Linear Stages

A new set of motorized stages developed by Klocke Nanotechnik allows high strokes at small volumes. The modules are driven by the Nanomotor®. Loads of up to two kg can be moved over centimeters of stroke with down to 0,5 nm resolution. Manipulation in many degrees of freedom is possible without backlash. The modules NMT xx-L are longer, but thin like a pencil. In most of the NMT-modules position measurement systems can be included without increasing the size. The resolution of the position sensor is 2 nm. All NMT modules can easily be fixed onto each other. Very small connectors allow the exchange of a module without removing cables. The NMT-Zxx are modules for vertical movement. They have an internal load compensation to lift up loads. Nanomotor-Grippers and force sensors, that can easily be fixed on these modules, are available.

  • 1 nm resolution
  • repeatability better than 50 nm
  • 5-50 mm stroke
  • max. load up to 2000 g
  • small dimensions
  • modular system with easy handling
  • vacuum compatible
  • Nanomotor table NMT 10/20/30/40/50
  • Nanomotor table NMT 5-L/10-L/15-L/20-L
  • Nanomotor table NMT Z15/Z20
  • all modules available with position measurement system PMS

Principle of operation

The primary objective during the development of these Nanorobotics modules was a resolution in movement of a single Nanometer. This is made possible in principle by the Nanomotor®, developed by Dr. Klocke and his team in Aachen. Compared with other high stroke piezo drives the Nanomotor has a real fine positioning stroke of more than a micron.
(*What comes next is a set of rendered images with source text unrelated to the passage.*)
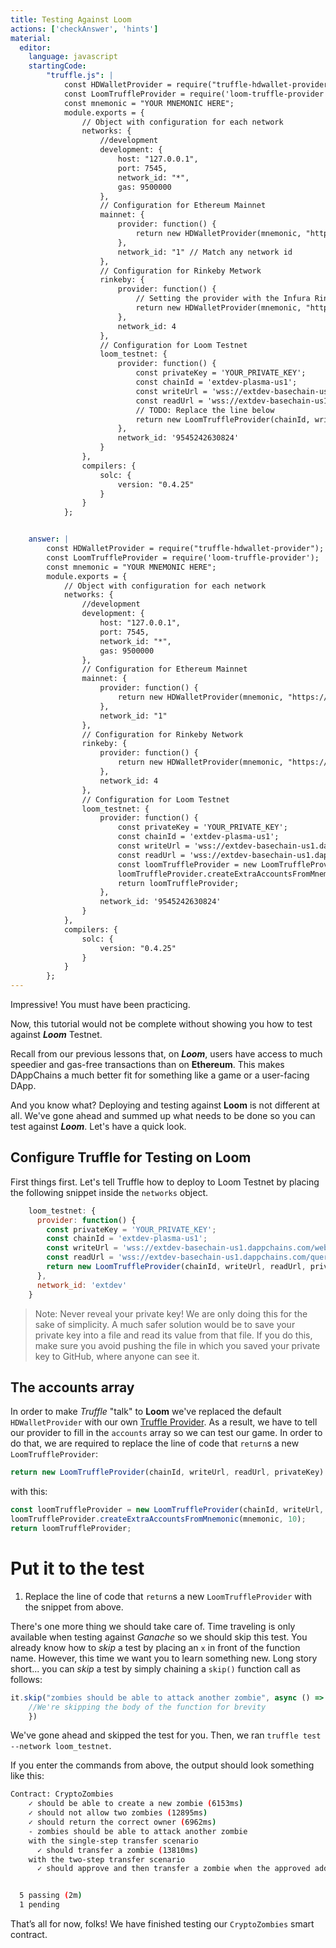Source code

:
 ```yaml
---
title: Testing Against Loom
actions: ['checkAnswer', 'hints']
material:
  editor:
    language: javascript
    startingCode:
        "truffle.js": |
            const HDWalletProvider = require("truffle-hdwallet-provider");
            const LoomTruffleProvider = require('loom-truffle-provider');
            const mnemonic = "YOUR MNEMONIC HERE";
            module.exports = {
                // Object with configuration for each network
                networks: {
                    //development
                    development: {
                        host: "127.0.0.1",
                        port: 7545,
                        network_id: "*",
                        gas: 9500000
                    },
                    // Configuration for Ethereum Mainnet
                    mainnet: {
                        provider: function() {
                            return new HDWalletProvider(mnemonic, "https://mainnet.infura.io/v3/<YOUR_INFURA_API_KEY>")
                        },
                        network_id: "1" // Match any network id
                    },
                    // Configuration for Rinkeby Metwork
                    rinkeby: {
                        provider: function() {
                            // Setting the provider with the Infura Rinkeby address and Token
                            return new HDWalletProvider(mnemonic, "https://rinkeby.infura.io/v3/<YOUR_INFURA_API_KEY>")
                        },
                        network_id: 4
                    },
                    // Configuration for Loom Testnet
                    loom_testnet: {
                        provider: function() {
                            const privateKey = 'YOUR_PRIVATE_KEY';
                            const chainId = 'extdev-plasma-us1';
                            const writeUrl = 'wss://extdev-basechain-us1.dappchains.com/websocket';
                            const readUrl = 'wss://extdev-basechain-us1.dappchains.com/queryws';
                            // TODO: Replace the line below
                            return new LoomTruffleProvider(chainId, writeUrl, readUrl, privateKey);
                        },
                        network_id: '9545242630824'
                    }
                },
                compilers: {
                    solc: {
                        version: "0.4.25"
                    }
                }
            };


    answer: |
        const HDWalletProvider = require("truffle-hdwallet-provider");
        const LoomTruffleProvider = require('loom-truffle-provider');
        const mnemonic = "YOUR MNEMONIC HERE";
        module.exports = {
            // Object with configuration for each network
            networks: {
                //development
                development: {
                    host: "127.0.0.1",
                    port: 7545,
                    network_id: "*",
                    gas: 9500000
                },
                // Configuration for Ethereum Mainnet
                mainnet: {
                    provider: function() {
                        return new HDWalletProvider(mnemonic, "https://mainnet.infura.io/v3/<YOUR_INFURA_API_KEY>")
                    },
                    network_id: "1"
                },
                // Configuration for Rinkeby Network
                rinkeby: {
                    provider: function() {
                        return new HDWalletProvider(mnemonic, "https://rinkeby.infura.io/v3/<YOUR_INFURA_API_KEY>")
                    },
                    network_id: 4
                },
                // Configuration for Loom Testnet
                loom_testnet: {
                    provider: function() {
                        const privateKey = 'YOUR_PRIVATE_KEY';
                        const chainId = 'extdev-plasma-us1';
                        const writeUrl = 'wss://extdev-basechain-us1.dappchains.com/websocket';
                        const readUrl = 'wss://extdev-basechain-us1.dappchains.com/queryws';
                        const loomTruffleProvider = new LoomTruffleProvider(chainId, writeUrl, readUrl, privateKey);
                        loomTruffleProvider.createExtraAccountsFromMnemonic(mnemonic, 10);
                        return loomTruffleProvider;
                    },
                    network_id: '9545242630824'
                }
            },
            compilers: {
                solc: {
                    version: "0.4.25"
                }
            }
        };
---
```


Impressive! You must have been practicing.

Now, this tutorial would not be complete without showing you how to test against **_Loom_** Testnet.

Recall from our previous lessons that, on  **_Loom_**, users have access to much speedier and gas-free transactions than on **Ethereum**. This makes DAppChains a much better fit for something like a game or a user-facing DApp.

And you know what? Deploying and testing against **Loom** is not different at all. We've gone ahead and summed up what needs to be done so you can test against **_Loom_**. Let's have a quick look.

## Configure Truffle for Testing on **Loom**

First things first. Let's tell Truffle how to deploy to Loom Testnet by placing the following snippet inside the `networks` object.

```javascript
    loom_testnet: {
      provider: function() {
        const privateKey = 'YOUR_PRIVATE_KEY';
        const chainId = 'extdev-plasma-us1';
        const writeUrl = 'wss://extdev-basechain-us1.dappchains.com/websocket';
        const readUrl = 'wss://extdev-basechain-us1.dappchains.com/queryws';
        return new LoomTruffleProvider(chainId, writeUrl, readUrl, privateKey);
      },
      network_id: 'extdev'
    }
```

>Note: Never reveal your private key! We are only doing this for the sake of simplicity. A much safer solution would be to save your private key into a file and read its value from that file. If you do this, make sure you avoid pushing the file in which you saved your private key to GitHub, where anyone can see it.

## The accounts array

In order to make _Truffle_ "talk" to **Loom** we've replaced the default `HDWalletProvider` with our own <a href="https://github.com/loomnetwork/loom-truffle-provider" target=_blank>Truffle Provider</a>. As a result, we have to tell our provider to fill in the `accounts` array so we can test our game. In order to do that, we are required to replace the line of code that `return`s a new `LoomTruffleProvider`:

```javascript
return new LoomTruffleProvider(chainId, writeUrl, readUrl, privateKey)
```

 with this:

```javascript
const loomTruffleProvider = new LoomTruffleProvider(chainId, writeUrl, readUrl, privateKey);
loomTruffleProvider.createExtraAccountsFromMnemonic(mnemonic, 10);
return loomTruffleProvider;
```

# Put it to the test

1.  Replace the line of code that `return`s a new `LoomTruffleProvider` with the snippet from above.


There's one more thing we should take care of. Time traveling is only available when testing against _Ganache_ so we should skip this test. You already know how to _skip_ a test by placing an `x` in front of the function name. However, this time we want you to learn something new. Long story short... you can _skip_ a test by simply chaining a `skip()` function call as follows:

```javascript
it.skip("zombies should be able to attack another zombie", async () => {
    //We're skipping the body of the function for brevity
    })
```

We've gone ahead and skipped the test for you. Then, we ran `truffle test --network loom_testnet`.

If you enter the commands from above, the output should look something like this:

```bash
Contract: CryptoZombies
    ✓ should be able to create a new zombie (6153ms)
    ✓ should not allow two zombies (12895ms)
    ✓ should return the correct owner (6962ms)
    - zombies should be able to attack another zombie
    with the single-step transfer scenario
      ✓ should transfer a zombie (13810ms)
    with the two-step transfer scenario
      ✓ should approve and then transfer a zombie when the approved address calls transferFrom (22388ms)


  5 passing (2m)
  1 pending
  ```

That’s all for now, folks! We have finished testing our `CryptoZombies` smart contract.
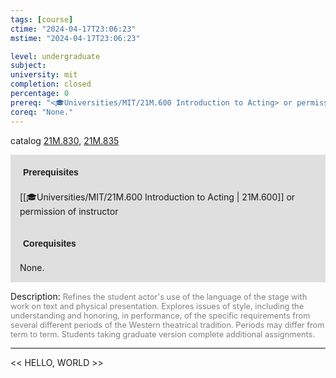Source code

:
```yaml
---
tags: [course]
ctime: "2024-04-17T23:06:23"
mstime: "2024-04-17T23:06:23"

level: undergraduate
subject: 
university: mit
completion: closed
percentage: 0
prereq: "<🎓Universities/MIT/21M.600 Introduction to Acting> or permission of instructor"
coreq: "None."
---
```


catalog [21M.830](http://student.mit.edu/catalog/m21Mb.html#21M.830), [21M.835](http://student.mit.edu/catalog/m21Mb.html#21M.835)

<span style="display: block; padding: 15px; background-color: rgb(100, 100, 100, 0.2);"><font id="m_prereq2627_0" style="display: block; font-family: Arial, sans-serif; font-weight: bold; padding: 5px">Prerequisites</font><br><span id="prereq2627_0">[[🎓Universities/MIT/21M.600 Introduction to Acting | 21M.600]] or permission of instructor</span></span>
<span style="display: block; padding: 15px; background-color: rgb(100, 100, 100, 0.2);"><font id="m_coreq2627_0" style="display: block; font-family: Arial, sans-serif; font-weight: bold; padding: 5px">Corequisites</font><br><span id="coreq2627_0">None.</span></span>

<font style="">Description:</font>
<font style="color: grey; font-size: 0.8rem;">Refines the student actor's use of the language of the stage with work on text and physical presentation. Explores issues of style, including the understanding and honoring, in performance, of the specific requirements from several different periods of the Western theatrical tradition. Periods may differ from term to term. Students taking graduate version complete additional assignments.</font>



---

<< HELLO, WORLD >>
Within this stroke the Nanomotor behaves exactly like a piezo, without backlash.
The combination of the Nanomotor with mechanical guiding elements like ball bearing tables or gears should also eliminate the play of the mechanical guiding element and lead to a superior movement resolution, free of any backlash. But it didn’t. The movement of a first prototype showed a kind of backlash with 50 nm amplitude in an Electron Microscope. This value is much smaller than mechanical play and too big for a piezo drive. The analysis of the whole mechanical chain in this linear stage with a high resolution Electron Microscope led to the source of this backlash. The movement of this small motorized stage caused a compression of materials used in this setup. Even the elastic constants of materials reduce the performance of this device. After this result the linear stage was developed in a new design with other materials and geometries. The backlash caused by compression could be reduced in our new high resolution stages from 50 nm down to an amplitude of below 1 nm. This is the distance of 5 atoms!
Furthermore, compared with other piezo drives the Nanomotor does not press in this design against the mechanical guiding elements from the side and so avoids additional off-axis movements. Only with the precision of the Nanorobotics modules a coarse approach and a real fine adjustment can be fulfilled in one system: The fine positioning mode has a range of more than a micron without making coarse steps – another advantage compared with other systems. For manipulation tasks in Electron or Ion Microscopes this achieved precision is essential. These Nanorobotics modules are also the key elements for the precision of our Micro Production Systems.